Brouillet Sophie, Ferrieres-Hoa Alice, Fournier Alice, Martinez Guillaume, Bessonnat Julien, Gueniffey Aurore, Gala Anna, Loup Vanessa, Hamamah Samir
Développement Embryonnaire Précoce Humain et Pluripotence, Univ Montpellier, INSERM 1203; Département de Biologie de la Reproduction, Biologie de la Reproduction/DPI et CECOS, CHU Montpellier, Univ Montpellier;
Département de Biologie de la Reproduction, Biologie de la Reproduction/DPI et CECOS, CHU Montpellier, Univ Montpellier.
J Vis Exp. 2020 Oct 23(164). doi: 10.3791/61777.

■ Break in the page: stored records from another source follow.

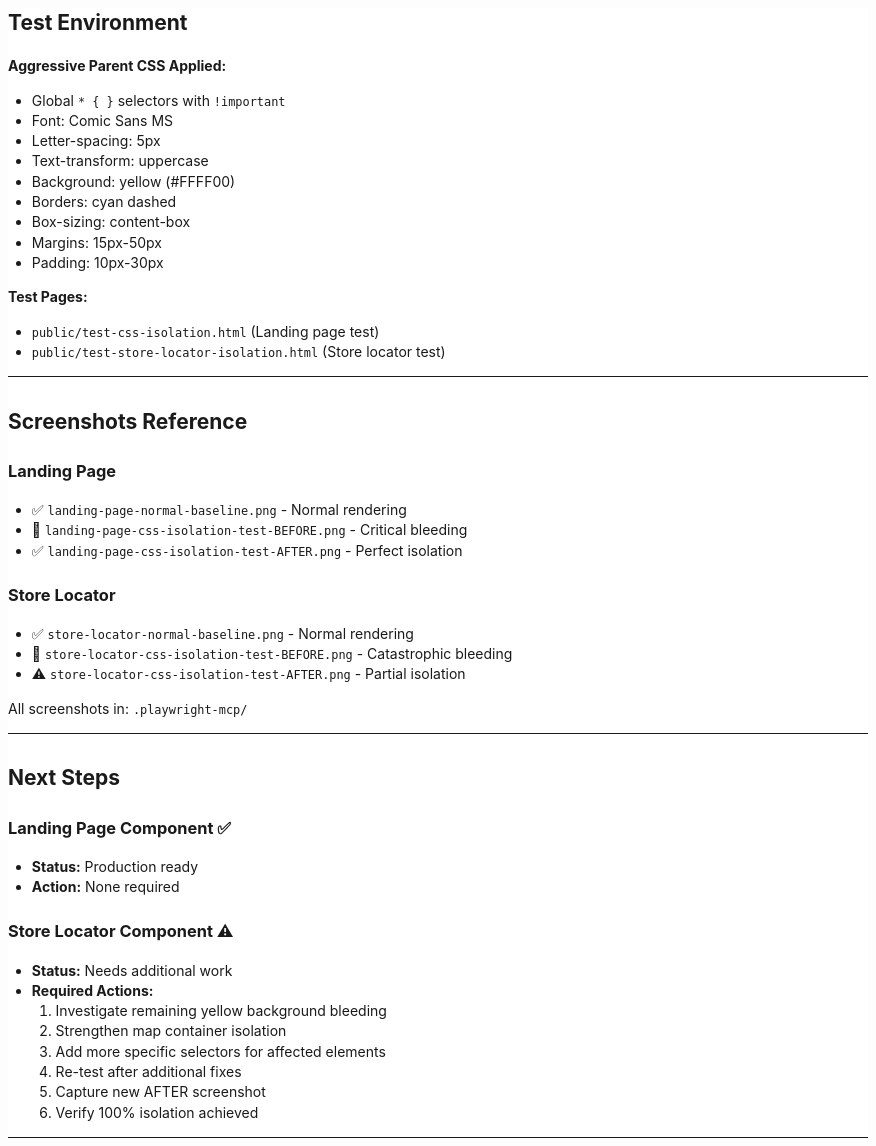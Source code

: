 
## Test Environment

**Aggressive Parent CSS Applied:**
- Global `* { }` selectors with `!important`
- Font: Comic Sans MS
- Letter-spacing: 5px
- Text-transform: uppercase
- Background: yellow (#FFFF00)
- Borders: cyan dashed
- Box-sizing: content-box
- Margins: 15px-50px
- Padding: 10px-30px

**Test Pages:**
- `public/test-css-isolation.html` (Landing page test)
- `public/test-store-locator-isolation.html` (Store locator test)

---

## Screenshots Reference

### Landing Page
- ✅ `landing-page-normal-baseline.png` - Normal rendering
- 🔴 `landing-page-css-isolation-test-BEFORE.png` - Critical bleeding
- ✅ `landing-page-css-isolation-test-AFTER.png` - Perfect isolation

### Store Locator
- ✅ `store-locator-normal-baseline.png` - Normal rendering
- 🔴 `store-locator-css-isolation-test-BEFORE.png` - Catastrophic bleeding
- ⚠️ `store-locator-css-isolation-test-AFTER.png` - Partial isolation

All screenshots in: `.playwright-mcp/`

---

## Next Steps

### Landing Page Component ✅
- **Status:** Production ready
- **Action:** None required

### Store Locator Component ⚠️
- **Status:** Needs additional work
- **Required Actions:**
  1. Investigate remaining yellow background bleeding
  2. Strengthen map container isolation
  3. Add more specific selectors for affected elements
  4. Re-test after additional fixes
  5. Capture new AFTER screenshot
  6. Verify 100% isolation achieved

---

Human ovarian tissue cryopreservation (OTC) is increasingly used worldwide to preserve female fertility in prepubertal girls and women at risk of premature ovarian insufficiency (POI) in the context of urgent gonadotoxic treatments or ovarian surgery. Fertility preservation is challenging because there is no consensus regarding patient management, preservation fertility strategies, or even technical laboratory protocols, which implies that each procedure must be adapted to the characteristics of the patient profile and its own risk-benefit ratio. During OTC, mature/immature oocytes can be aspirated directly from large/small antral follicles within ovarian tissue samples and/or be released into culture media from growing follicles during ovarian tissue dissection in prepubertal girls and women. In this manuscript, we present a protocol that combines ovarian tissue freezing with the cryopreservation of mature/immature oocytes retrieved from ovarian tissue samples, improving the reproductive potential of fertility preservation. Appropriate collection, handling, and storage of ovarian tissue and oocytes before, during, and after the cryopreservation will be described. The subsequent use and safety of cryopreserved/thawed ovarian tissue samples and oocytes will also be discussed, as well as the optimal timing for in vitro maturation of immature oocytes. We recommend the systematic use of this protocol in fertility preservation of prepubertal girls and women as it increases the whole reproductive potential of fertility preservation (i.e., oocyte vitrification in addition of OTC) and also improves the safety and use of fertility preservation (i.e., thawing of oocytes versus ovarian graft), maximizing the chance of successful childbirth for the patients at risk of POI.
在全球范围内,人类卵巢组织冷冻保存(OTC)越来越多地用于在紧急性腺毒性治疗或卵巢手术的情况下,保护青春期前女孩和有卵巢早衰(POI)风险的女性的生育能力。生育力保存具有挑战性,因为在患者管理、生育力保存策略甚至实验室技术方案方面尚无共识,这意味着每个程序都必须根据患者情况的特点及其自身的风险效益比进行调整。在OTC过程中,成熟/未成熟卵母细胞可直接从卵巢组织样本中的大/小窦卵泡中吸出,和/或在青春期前女孩和女性的卵巢组织解剖过程中从生长卵泡中释放到培养基中。在本手稿中,我们提出了一种将卵巢组织冷冻与从卵巢组织样本中获取的成熟/未成熟卵母细胞的冷冻保存相结合的方案,提高了生育力保存的生殖潜力。将描述在冷冻保存之前、期间和之后卵巢组织和卵母细胞的适当采集、处理和储存。还将讨论冷冻保存/解冻后的卵巢组织样本和卵母细胞的后续使用和安全性,以及未成熟卵母细胞体外成熟的最佳时机。我们建议在青春期前女孩和女性的生育力保存中系统使用该方案,因为它增加了生育力保存的整体生殖潜力(即除了OTC之外的卵母细胞玻璃化),还提高了生育力保存的安全性和实用性(即卵母细胞解冻与卵巢移植),最大限度地提高了有POI风险患者成功分娩的机会。